» **Instructions for the task**: Transcribe exactly everything in the data below from the line containing "- **entrypoint:** unarchive" down to the line containing "- **entrypoint:** improve", both lines included and nothing further.

» **Data for processing**:

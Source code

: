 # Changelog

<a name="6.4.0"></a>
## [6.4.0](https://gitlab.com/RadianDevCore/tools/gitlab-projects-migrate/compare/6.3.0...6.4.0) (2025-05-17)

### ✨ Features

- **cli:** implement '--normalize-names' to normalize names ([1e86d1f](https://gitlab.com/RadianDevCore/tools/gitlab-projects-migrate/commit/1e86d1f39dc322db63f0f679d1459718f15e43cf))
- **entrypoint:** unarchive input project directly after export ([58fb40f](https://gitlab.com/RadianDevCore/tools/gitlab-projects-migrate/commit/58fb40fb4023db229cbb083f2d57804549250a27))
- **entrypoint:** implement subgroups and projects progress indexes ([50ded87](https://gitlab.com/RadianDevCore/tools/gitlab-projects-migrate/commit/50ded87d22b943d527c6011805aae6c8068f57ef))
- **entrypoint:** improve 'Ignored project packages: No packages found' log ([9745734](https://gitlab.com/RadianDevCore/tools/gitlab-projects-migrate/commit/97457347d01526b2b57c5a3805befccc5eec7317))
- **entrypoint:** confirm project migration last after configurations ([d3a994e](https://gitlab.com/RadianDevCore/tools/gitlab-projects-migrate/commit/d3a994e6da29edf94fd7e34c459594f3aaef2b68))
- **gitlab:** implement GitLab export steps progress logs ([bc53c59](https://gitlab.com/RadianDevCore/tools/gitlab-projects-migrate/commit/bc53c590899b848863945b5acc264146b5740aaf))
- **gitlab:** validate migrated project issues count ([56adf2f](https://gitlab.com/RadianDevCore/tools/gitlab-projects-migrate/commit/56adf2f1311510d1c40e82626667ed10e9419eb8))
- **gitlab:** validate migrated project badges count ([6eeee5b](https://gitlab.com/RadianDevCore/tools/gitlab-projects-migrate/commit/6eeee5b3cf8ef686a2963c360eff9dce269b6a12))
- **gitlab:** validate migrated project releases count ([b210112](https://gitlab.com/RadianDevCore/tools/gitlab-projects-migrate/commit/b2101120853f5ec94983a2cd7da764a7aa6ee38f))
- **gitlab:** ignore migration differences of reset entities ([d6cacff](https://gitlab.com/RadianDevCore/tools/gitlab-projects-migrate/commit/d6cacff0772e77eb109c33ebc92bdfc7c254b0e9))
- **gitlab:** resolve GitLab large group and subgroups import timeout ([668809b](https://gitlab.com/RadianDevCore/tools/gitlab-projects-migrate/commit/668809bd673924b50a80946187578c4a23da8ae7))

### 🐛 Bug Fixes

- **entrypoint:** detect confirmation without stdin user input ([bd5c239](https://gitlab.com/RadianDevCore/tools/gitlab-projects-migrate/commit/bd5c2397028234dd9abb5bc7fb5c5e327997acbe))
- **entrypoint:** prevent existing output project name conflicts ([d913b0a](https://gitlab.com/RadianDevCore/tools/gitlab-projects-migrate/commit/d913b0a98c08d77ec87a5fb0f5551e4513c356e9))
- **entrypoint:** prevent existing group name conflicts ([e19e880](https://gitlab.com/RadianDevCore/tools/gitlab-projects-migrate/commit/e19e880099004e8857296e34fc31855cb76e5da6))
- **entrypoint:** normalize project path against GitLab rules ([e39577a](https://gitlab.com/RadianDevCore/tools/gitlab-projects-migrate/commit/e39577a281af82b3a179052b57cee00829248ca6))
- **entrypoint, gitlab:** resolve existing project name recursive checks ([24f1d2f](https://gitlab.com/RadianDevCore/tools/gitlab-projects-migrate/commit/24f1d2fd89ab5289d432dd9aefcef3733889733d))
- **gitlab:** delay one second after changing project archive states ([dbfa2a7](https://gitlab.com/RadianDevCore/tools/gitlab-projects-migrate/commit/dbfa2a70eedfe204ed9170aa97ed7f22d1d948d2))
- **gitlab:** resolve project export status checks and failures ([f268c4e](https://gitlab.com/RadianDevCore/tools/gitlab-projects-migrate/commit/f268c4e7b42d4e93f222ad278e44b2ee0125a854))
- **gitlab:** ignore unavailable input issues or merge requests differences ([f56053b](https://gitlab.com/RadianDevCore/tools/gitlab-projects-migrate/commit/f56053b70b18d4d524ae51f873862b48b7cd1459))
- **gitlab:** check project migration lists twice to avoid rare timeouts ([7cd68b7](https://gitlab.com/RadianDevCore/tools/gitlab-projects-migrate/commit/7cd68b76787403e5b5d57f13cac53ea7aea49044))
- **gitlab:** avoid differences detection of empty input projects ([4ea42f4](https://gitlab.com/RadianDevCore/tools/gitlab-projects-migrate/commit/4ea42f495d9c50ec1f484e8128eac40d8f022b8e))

» **Problem solution**:
- **entrypoint:** unarchive input project directly after export ([58fb40f](https://gitlab.com/RadianDevCore/tools/gitlab-projects-migrate/commit/58fb40fb4023db229cbb083f2d57804549250a27))
- **entrypoint:** implement subgroups and projects progress indexes ([50ded87](https://gitlab.com/RadianDevCore/tools/gitlab-projects-migrate/commit/50ded87d22b943d527c6011805aae6c8068f57ef))
- **entrypoint:** improve 'Ignored project packages: No packages found' log ([9745734](https://gitlab.com/RadianDevCore/tools/gitlab-projects-migrate/commit/97457347d01526b2b57c5a3805befccc5eec7317))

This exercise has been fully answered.